10 Facts you Might Not Know about David by Donatello
Donatello created two statues depicting David during his career. His very first commissioned work was a marble rendition of the biblical hero created around 1408. It was a fairly traditional piece that Donatello created in his early twenties, and did not feature what would become his trademark naturalism. Its possible that his study of David's character could have informed his later and much more popular bronze statue of David and the Head of Goliath.
The second David was a commission from the Medici family in the 1430s. It was the first freestanding bronze statue of the Renaissance. The hero is pictured after defeating Goliath. He is nude except for his boots and a hat topped with a laurel. Donatello borrowed from ancient Roman culture when including the laurel; it is a symbol of victory.
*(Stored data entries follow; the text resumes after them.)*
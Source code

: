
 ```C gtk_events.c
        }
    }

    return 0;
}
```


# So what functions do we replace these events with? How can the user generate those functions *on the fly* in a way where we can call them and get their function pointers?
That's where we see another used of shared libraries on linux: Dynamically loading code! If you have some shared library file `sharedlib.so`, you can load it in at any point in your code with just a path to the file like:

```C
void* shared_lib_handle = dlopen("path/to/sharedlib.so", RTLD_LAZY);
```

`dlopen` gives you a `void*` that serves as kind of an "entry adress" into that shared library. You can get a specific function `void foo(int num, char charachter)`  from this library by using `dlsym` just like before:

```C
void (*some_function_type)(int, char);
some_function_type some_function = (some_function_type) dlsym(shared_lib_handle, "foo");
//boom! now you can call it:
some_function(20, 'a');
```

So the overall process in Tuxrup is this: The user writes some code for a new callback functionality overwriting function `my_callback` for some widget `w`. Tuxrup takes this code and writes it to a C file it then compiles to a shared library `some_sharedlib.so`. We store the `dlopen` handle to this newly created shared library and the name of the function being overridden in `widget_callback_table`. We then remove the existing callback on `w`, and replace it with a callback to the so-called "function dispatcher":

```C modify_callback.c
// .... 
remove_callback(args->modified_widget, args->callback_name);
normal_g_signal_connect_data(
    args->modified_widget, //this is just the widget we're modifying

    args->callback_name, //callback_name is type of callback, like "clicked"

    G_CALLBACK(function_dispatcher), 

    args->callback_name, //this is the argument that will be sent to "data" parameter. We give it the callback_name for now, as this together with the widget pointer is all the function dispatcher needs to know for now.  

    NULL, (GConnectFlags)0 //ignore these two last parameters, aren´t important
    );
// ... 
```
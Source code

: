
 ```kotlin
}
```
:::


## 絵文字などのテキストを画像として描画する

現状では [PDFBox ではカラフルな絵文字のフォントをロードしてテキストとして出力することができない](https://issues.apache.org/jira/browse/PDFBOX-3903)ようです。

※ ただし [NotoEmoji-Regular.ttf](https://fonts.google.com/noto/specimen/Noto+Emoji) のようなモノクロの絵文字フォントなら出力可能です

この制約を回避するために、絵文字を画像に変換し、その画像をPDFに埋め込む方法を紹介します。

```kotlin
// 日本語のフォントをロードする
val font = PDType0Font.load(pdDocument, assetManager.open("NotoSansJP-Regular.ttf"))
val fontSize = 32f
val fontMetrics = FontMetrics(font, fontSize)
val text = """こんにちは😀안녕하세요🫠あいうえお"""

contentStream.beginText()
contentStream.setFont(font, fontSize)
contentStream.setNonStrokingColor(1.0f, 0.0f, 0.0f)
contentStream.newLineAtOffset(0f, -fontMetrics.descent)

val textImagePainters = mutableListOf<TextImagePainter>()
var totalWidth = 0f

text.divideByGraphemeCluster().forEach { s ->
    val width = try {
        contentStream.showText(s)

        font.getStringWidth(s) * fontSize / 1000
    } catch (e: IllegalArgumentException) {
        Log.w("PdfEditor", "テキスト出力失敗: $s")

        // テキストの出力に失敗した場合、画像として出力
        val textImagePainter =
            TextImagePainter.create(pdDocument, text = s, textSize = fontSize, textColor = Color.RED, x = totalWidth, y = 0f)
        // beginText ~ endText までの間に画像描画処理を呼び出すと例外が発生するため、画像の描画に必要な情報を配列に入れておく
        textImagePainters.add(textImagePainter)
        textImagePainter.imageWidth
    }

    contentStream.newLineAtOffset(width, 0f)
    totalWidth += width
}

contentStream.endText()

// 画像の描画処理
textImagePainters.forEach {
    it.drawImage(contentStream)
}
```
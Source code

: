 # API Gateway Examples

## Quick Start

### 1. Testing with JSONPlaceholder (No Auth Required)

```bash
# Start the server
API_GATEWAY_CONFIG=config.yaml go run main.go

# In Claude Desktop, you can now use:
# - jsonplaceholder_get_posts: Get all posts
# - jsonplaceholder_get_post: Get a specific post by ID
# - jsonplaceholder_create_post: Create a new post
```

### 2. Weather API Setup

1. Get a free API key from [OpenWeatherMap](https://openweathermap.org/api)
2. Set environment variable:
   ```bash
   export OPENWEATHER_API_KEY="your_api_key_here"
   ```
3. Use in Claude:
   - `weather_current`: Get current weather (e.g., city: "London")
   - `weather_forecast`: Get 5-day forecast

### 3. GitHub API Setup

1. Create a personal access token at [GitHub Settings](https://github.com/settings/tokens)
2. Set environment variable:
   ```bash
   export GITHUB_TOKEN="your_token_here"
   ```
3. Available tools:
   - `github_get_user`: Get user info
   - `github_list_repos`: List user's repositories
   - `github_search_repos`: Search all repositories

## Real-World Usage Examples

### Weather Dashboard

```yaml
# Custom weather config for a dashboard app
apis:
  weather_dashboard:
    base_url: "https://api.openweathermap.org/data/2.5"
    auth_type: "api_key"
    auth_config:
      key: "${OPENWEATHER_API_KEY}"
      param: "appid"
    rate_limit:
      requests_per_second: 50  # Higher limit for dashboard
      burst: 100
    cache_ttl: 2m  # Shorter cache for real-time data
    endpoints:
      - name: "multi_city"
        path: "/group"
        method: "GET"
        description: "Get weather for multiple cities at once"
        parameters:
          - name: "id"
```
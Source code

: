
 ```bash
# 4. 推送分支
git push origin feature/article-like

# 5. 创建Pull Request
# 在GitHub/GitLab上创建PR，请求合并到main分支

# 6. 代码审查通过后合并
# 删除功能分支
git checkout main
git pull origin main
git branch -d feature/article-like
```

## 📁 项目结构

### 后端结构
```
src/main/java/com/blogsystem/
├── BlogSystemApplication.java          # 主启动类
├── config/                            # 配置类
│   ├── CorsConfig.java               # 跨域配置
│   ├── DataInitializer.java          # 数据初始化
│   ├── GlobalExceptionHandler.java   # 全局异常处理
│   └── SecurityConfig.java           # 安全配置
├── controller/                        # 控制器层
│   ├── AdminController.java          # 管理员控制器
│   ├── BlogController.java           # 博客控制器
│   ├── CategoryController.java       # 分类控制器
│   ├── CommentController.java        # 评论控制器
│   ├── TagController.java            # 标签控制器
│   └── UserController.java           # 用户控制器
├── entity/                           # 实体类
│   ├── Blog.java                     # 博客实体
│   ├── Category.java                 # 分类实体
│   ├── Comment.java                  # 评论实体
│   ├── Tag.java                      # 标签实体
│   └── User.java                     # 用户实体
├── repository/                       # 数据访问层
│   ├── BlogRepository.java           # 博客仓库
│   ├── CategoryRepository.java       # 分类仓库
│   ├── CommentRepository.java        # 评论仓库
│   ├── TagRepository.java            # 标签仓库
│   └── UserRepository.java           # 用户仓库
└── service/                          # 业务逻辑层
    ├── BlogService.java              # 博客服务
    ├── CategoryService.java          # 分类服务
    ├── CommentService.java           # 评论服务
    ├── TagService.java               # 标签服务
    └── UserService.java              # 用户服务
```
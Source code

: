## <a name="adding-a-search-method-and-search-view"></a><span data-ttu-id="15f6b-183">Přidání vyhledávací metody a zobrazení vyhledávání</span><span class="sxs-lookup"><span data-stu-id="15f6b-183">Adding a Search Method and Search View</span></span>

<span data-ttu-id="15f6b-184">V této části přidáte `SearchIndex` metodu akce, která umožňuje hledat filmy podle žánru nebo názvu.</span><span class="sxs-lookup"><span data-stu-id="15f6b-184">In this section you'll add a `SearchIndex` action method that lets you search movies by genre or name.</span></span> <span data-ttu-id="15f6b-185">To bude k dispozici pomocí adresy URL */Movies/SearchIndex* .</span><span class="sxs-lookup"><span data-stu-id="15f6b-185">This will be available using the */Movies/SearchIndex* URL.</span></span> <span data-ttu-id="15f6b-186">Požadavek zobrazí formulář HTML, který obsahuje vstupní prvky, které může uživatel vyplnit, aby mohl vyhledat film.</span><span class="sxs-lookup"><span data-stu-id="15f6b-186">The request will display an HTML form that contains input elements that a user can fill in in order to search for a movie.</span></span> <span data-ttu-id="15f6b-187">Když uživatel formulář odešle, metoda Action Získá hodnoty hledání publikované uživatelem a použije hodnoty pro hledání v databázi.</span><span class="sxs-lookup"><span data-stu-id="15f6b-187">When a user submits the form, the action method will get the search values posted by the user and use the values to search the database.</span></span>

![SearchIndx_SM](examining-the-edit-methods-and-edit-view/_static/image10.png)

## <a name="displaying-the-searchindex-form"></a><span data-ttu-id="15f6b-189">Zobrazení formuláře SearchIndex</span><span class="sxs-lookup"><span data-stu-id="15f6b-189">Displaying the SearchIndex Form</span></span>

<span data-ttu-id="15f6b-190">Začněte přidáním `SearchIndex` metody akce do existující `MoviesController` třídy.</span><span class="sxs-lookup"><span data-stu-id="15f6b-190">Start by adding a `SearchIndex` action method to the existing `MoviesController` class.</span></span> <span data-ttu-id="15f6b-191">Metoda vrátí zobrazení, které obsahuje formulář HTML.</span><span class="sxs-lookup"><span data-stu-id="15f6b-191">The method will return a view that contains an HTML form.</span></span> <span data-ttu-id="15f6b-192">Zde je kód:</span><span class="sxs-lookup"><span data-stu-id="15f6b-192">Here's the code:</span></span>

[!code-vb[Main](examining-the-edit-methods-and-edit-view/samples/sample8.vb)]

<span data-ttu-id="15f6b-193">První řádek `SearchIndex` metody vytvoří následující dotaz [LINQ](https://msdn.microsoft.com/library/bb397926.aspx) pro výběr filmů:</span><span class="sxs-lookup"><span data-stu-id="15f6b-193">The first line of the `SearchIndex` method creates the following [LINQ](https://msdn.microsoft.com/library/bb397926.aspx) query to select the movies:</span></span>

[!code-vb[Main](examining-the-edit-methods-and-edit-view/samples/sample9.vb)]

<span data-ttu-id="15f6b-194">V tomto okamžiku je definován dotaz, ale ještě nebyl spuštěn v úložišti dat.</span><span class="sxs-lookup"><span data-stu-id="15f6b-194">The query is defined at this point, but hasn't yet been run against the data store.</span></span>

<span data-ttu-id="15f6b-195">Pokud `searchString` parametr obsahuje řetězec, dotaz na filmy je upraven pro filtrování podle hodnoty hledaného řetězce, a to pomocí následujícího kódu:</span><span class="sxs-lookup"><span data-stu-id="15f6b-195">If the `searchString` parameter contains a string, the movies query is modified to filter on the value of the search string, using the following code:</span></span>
Unlike Michelangelo's David, Donatello's David is extremely realistic and a prime example of Renaissance naturalism. His body appears lithe as he stands with one foot atop Goliath's decapitated head. His small frame and almost effeminate disposition imply that his victory is due to God's assistance. He holds a sword which looks huge in proportion to his body and smiles proudly.
Donatello's David was also the first male nude statue since classical antiquity. It is strikingly different from classical depictions of male nudes. To this day it remains a groundbreaking achievement, and a testament to Donatello's mastery in bronze-work. It is housed in the Bargello museum in Florence.
10 Facts That You Don't Know About David by Donatello
1. Donatello's original marble David statue, sculpted during the first decade of the 15th century, has several younger siblings, including one sculpted by the artist himself approximately 40 years later. Italian artist Verrocchio sculpted a version of David in 1475 while Michelangelo created the most famous depiction of the youth around 1501. Lesser-known David statues include a bronze by Bellano in the late 15th century and Bernini's marble David in the 17th century.
2. The Renaissance David statues by Donatello, Verrocchio and Michelangelo remain in Florence, where they were created, to the present day. The city had adopted David as a symbol of triumph over larger, more powerful foes early in the era. The Bellano is now housed at the Metropolitan Museum of Art in New York City while the Bernini version is located at the Galleria Borghese in Rome.
3. Donatello's later David was the first freestanding bronze cast statue of the Renaissance era as well as the first nude sculpture of a male since the classical sculptures of ancient Greece.
4. The bronze statue was controversial during the Renaissance and thereafter due to the sexual connotations some experts took note of, such as the wing from the giant's helmet which rests along the length of David's leg.
5. While Donatello's first David and his bronze David are around six and five feet tall respectively, Michelangelo's version is more than twice their size at a towering 13 feet, five inches. Additionally, Donatello shows David directly following his triumph over the giant while the Michelangelo's David depicts David prior to the battle.
6. Donatello's two statues of David illustrate the development of his style and vision from the heavy Gothic influence of his youth, characterized by ornament and grace, to a more naturalistic style of his later years that was less idealized and more realistic.
7. Although the original bronze David by Donatello remains in Florence, several copies are on display in locations around the world, including a rendition in plaster in London's Victoria and Albert Museum, a marble replica in the Royal Botanic Gardens, and a plaster version in Connecticut's Slater Museum.
8. Donatello's bronze David first went on display in the courtyard of the Medici family in Florence, who many believe originally commissioned it. After the family lost favor in 1496, officials relocated the statue to the Palazza Vecchio's courtyard, and afterwards the David found a permanent home in Florence's Bargello Museum.
9. The differences between the artist's first David sculpture and the second attest to the evolution of Donatello's humanist perspective, which is emblematic of Renaissance enlightenment. As such, Donatello's bronze David illustrates the merger of classical influences with such features as nudity, and realism, such as the artist's choice to show David as the undeveloped youth of the Bible story rather than a classic hero.
10. Prior to the renewed interest in David as an artistic subject during the Renaissance, artists typically presented the biblical figure as the king he would later become rather than the boy who triumphed over Goliath.